A Chinese editorial described India as “the lucky dog” benefiting from an unfortunate Russian-American rivalry. Benefiting? Do Indians care about the perils old ally Gorbachev is trying to alert us to? Even President Obama has responded to the warning with tiptoe caution. And would it matter to the ‘Modified’ Indian when Vladimir Putin goes as the chief guest at China’s once-in-10-years military parade? Will they see the ominous polarisation it encompasses? Will India survive by hiding in the well?
The new middle class, mostly aping the more regressive strata of US-based NRIs, does not pretend to have an ideology but is being pumped with biases flowing from a sense of injury real or imagined. At times it gets abusive, even violent. Tear the Indian constitution, they demand, before threatening to delete the words socialism and secularism from the preamble. Opponents of the new middle class, who are mostly the old middle class, just as foolishly seek to have an intellectual fight, though never a physical one, to have the constitutional preamble kept intact.

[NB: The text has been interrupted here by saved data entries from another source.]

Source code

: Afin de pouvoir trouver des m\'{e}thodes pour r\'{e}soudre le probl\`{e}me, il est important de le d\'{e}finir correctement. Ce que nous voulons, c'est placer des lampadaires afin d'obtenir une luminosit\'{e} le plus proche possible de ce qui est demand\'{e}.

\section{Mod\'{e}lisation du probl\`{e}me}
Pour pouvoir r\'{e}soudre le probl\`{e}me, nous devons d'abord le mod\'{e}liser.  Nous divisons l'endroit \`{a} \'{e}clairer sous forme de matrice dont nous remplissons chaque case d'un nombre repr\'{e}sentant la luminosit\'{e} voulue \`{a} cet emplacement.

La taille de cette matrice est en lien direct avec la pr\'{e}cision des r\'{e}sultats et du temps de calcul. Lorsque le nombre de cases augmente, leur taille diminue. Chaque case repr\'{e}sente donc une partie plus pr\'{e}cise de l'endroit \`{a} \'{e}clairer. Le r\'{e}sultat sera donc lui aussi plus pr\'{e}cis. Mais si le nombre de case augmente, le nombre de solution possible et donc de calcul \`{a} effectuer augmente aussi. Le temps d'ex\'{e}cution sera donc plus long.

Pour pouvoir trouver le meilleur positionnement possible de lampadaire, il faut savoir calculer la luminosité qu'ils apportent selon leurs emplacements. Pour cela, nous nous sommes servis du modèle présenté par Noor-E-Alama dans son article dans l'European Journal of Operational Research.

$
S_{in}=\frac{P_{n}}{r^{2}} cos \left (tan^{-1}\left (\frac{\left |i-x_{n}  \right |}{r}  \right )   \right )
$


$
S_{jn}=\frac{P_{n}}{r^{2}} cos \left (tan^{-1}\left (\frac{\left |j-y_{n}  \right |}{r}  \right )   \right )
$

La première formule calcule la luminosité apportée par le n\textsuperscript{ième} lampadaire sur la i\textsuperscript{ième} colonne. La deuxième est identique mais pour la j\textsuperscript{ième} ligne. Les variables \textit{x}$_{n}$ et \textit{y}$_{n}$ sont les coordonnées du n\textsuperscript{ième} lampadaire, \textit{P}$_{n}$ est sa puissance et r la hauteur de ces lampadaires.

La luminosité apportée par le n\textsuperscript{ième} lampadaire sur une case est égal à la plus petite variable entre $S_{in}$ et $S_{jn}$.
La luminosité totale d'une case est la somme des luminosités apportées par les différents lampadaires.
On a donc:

They forget that Nazis were National Socialists and that socialism changes meaning with the nature of the state that runs the show. If the old middle class wants to restore the nature of the Indian state to its Nehruvian form and not merely bleat about statute books, there is no palpable evidence of a strategy.
India has swung to the far right. It is led by some of those whose groomers admired Nazis and rejoiced in the massacre of the Jews under Hitler’s watch. Should the constitution reflect the given reality, or should it misleadingly retain a liberal label that Nehru or Gandhi thought up. It hardly makes sense to berate the Hindutva acolytes for demanding a Hindu rashtra. Who else should? It is also true that such a state will be a fascist state, if Guru Golwalkar got it right. Would the old middle class prefer that an evolving Hindu rashtra declares itself secular and socialist in the preamble? Or do thinking people want to fight the real fight.
Does someone really want to know where the idea of socialism is being discussed seriously? They should read the weekend’s People’s Daily. It would disabuse many of the notion that China, in Mr Modi’s neighbourhood, is hurtling inexorably towards a consumer society like the one Indians are dreaming of.
The People’s Daily spoke of Chinese President Xi Jinping’s new stress on dialectical materialism. The paper said it had brought about a resurgence of Marxist ideology as the theoretical foundation of the Communist Party of China amid the nation’s deepening reform. The reforms too are all continuing.
Xi retrieved a philosophical approach that views all changes in the world as the result of conflicts between opposites. Is it a coincidence that a parallel ideological impulse sent Indians debating head transplants in the Vedic era?
The chasm between Xi’s call for deepening socialism in China and those struggling to preserve it in the preamble of India’s constitution is as stark as the difference between tea and coffee. China gave India tea, but what Indians really need right now is to smell the coffee.
The writer is Dawn’s correspondent in Delhi.